Police in Marlborough stamp down on teenagers sniffing nitrous oxide
A community support police officer has described how he found a group of eight teenagers in Priory Gardens, Marlborough, getting high on nitrous oxide, one of them sniffing it from a balloon.
“He was breathing in and out from a balloon filled with this gas and appeared to be having, in inverted commas, a bit of a fit,” PC Jon Mills told Marlborough News Online.
“His legs were twitching, his arms were twitching because the gas was having some sort of an affect on him. The parent of one of the lads who turned up was utterly shocked. She had never seen anything like it before.”
Now a warning has gone out from the police – and from a special assembly held at St John’s School -- telling teenagers how dangerous so-called laughing gas can be, that it is poisonous and can even kill.
The police have taken the names of the youngsters, aged between 14 and 16, and will be contacting their parents.
The nitrous oxide is obtained in cylinders normally used for whipped cream machines in the catering business that can be bought on the internet at a cost of around £140 for 600 canisters.
And these are now being found dumped in litter bins by Marlborough town council street cleaners.
“The websites do have a disclaimer on them saying they will not sell to persons under the age of 18,” explained PC Mills. “But there is no check on that, nobody is asked to produce driving licence details or anything like that.

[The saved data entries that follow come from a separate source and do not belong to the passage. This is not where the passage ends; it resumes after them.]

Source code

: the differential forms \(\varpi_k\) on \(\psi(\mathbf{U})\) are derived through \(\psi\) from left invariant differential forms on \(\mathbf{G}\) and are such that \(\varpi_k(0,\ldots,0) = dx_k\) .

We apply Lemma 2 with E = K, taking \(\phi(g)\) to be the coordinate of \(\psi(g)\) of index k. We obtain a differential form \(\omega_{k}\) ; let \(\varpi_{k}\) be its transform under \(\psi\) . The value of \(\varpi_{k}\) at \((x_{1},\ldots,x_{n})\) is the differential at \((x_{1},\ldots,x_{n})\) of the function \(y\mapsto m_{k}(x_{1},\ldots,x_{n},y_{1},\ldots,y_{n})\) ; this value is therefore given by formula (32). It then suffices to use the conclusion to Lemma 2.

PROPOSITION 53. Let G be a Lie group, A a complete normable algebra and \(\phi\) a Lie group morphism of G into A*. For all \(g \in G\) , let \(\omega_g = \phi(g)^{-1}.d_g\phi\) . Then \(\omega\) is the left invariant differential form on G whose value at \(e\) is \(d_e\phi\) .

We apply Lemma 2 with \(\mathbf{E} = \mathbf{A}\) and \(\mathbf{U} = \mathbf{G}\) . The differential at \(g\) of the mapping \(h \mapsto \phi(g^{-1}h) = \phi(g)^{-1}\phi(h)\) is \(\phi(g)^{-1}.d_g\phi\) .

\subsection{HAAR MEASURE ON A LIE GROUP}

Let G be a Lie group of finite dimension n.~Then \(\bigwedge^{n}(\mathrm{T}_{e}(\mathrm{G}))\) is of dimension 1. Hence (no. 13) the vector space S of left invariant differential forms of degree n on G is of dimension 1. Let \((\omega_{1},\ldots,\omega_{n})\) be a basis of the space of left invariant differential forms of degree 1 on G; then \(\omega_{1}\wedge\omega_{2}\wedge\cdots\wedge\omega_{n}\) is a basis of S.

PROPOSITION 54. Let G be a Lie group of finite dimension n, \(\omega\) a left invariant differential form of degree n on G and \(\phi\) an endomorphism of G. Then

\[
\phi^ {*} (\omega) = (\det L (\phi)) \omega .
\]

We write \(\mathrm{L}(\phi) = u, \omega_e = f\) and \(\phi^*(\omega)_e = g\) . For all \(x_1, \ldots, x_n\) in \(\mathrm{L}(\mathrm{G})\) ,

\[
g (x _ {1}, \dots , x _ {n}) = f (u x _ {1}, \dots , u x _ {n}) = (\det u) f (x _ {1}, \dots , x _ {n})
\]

So it makes the cylinders easy to obtain.”
“But what the teenagers don’t know is that it is illegal to possess nitrous oxide under the age of 18 and that it is dangerous too.”
“Inhaling pure nitrous oxide without it being diluted with oxygen means you can suffer from asphyxiation because you are starving the brain of oxygen and that the side effects include nerve damage, paralysis, sudden sniffing death syndrome, really horrific things.”
Balloons filled with nitrous oxide can often be bought for just £2.50 at festival sites and at the door of night clubs or the cylinders acquired by debit cards.
PC Mills, 26, who has served in Marlborough for five years, was first informed of the craze in Marlborough by Val Compton, who has researched the problem after being told by street cleaners of nitrous oxide cylinders being found dumped in waste bins.
Other sites in Marlborough where the cylinders have been discovered include Stoneybridge Lane, Elcot Lane playing fields and the Salisbury Road recreation ground.
Police will now patrol these areas at lunchtimes and after pupils head for home at 4pm.
“I have never come across this problem before,” added PC Mills. “I had a real feeling of disbelief that something like this could hit Marlborough.”
“You get a high, a euphoric feeling that lasts about two minutes inhaling this gas. They did an experiment with it in a TV programme a while ago and they said it was the equivalent of having 10 gin and tonics.”